First, unlike state governors, the elected chief executive of the District of Columbia, the Mayor of the District of Columbia, has no direct command authority over the D.C. National Guard (DCNG). The DCNG is a true military anomaly: it resides in a federal district governed by a mayor and city council, but under the D.C. Code the President of the United States is “Commander-in-Chief of the militia of the District of Columbia,” whether or not it has been federalized. Under a 1969 Executive Order and longstanding memorandum, the Secretary of the Army and Commanding General of the DCNG exercise operational control over its Army and Air Force elements.

Second, it remains unclear who has the authority to bring outside state National Guards into the District of Columbia or to any state. This uncertainty was recently made clear by the D.C. attorney general when over 3,800 military troops from 11 states arrived in the District following the death of George Floyd. Nearly all of these troops hailed from states with Republican governors. And they entered the District without the Mayor’s permission. The U.S. Attorney General, William Barr, justified this based upon a relatively obscure provision of the U.S. Code, discussed above.

As the senior elected government official in the nation’s capital (with a population of over 700,000 people – more than two states), the Mayor should have a more substantive legal role in both DCNG operations and determining when state National Guards from outside the area are welcome. Military operations in D.C. were the recent subject of congressional hearings and a D.C. Guard Army Major whistleblower complaint. Congress should follow up on these hearings to provide more explicit guidance on the legality and chain of command of military operations in D.C.

Under D.C. Code § 49-409 as passed by Congress, the President of the United States is at all times the Commander-in-Chief of “the militia of the District of Columbia.” This law should be modified as follows:

The Mayor of the District of Columbia is at all times the Commander in Chief of the District of Columbia National Guard (DCNG) when on non-federal duty. In that capacity, she acts with commensurate authorities of a state Governor under Title 32, U.S. Code.

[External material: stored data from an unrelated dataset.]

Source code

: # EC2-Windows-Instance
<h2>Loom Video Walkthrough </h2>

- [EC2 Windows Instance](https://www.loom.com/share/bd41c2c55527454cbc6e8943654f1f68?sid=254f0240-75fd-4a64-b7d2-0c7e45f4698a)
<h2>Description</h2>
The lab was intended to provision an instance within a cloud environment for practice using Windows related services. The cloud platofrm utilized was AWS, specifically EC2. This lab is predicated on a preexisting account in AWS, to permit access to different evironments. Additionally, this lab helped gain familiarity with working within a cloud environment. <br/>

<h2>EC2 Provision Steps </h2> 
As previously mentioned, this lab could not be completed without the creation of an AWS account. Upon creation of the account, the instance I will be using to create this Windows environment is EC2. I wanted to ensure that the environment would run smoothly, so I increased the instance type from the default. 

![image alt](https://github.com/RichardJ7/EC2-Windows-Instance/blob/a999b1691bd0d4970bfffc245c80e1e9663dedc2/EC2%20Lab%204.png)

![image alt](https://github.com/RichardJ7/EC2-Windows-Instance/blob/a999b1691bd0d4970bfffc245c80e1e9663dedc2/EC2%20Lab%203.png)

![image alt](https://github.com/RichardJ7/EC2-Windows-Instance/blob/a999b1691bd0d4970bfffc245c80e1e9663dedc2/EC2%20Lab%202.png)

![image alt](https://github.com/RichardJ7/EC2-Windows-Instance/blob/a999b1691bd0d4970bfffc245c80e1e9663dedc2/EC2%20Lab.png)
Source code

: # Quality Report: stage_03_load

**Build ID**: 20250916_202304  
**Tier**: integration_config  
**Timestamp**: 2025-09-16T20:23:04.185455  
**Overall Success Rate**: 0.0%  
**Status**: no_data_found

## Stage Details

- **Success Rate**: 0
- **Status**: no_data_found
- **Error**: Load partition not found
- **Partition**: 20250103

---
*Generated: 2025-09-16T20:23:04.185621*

In addition, Congress should more generally clarify the role of state Governors (or Mayor in the case of DC) prior to any outside National Guard performing duty in her jurisdiction. Again, the law is unclear on the authority for outside military units to operate in any state, territory, or the District of Columbia. This is similar to a provision proposed by Del. Eleanor Holmes Norton (D-DC). I propose a new 32 U.S.C. § 502 (g):

Members of state National Guards may perform official functions—either in a law enforcement or support to civil authorities capacity—on non-federal duty within other states, territories or the District of Columbia at the request and invitation of the chief executive of that jurisdiction.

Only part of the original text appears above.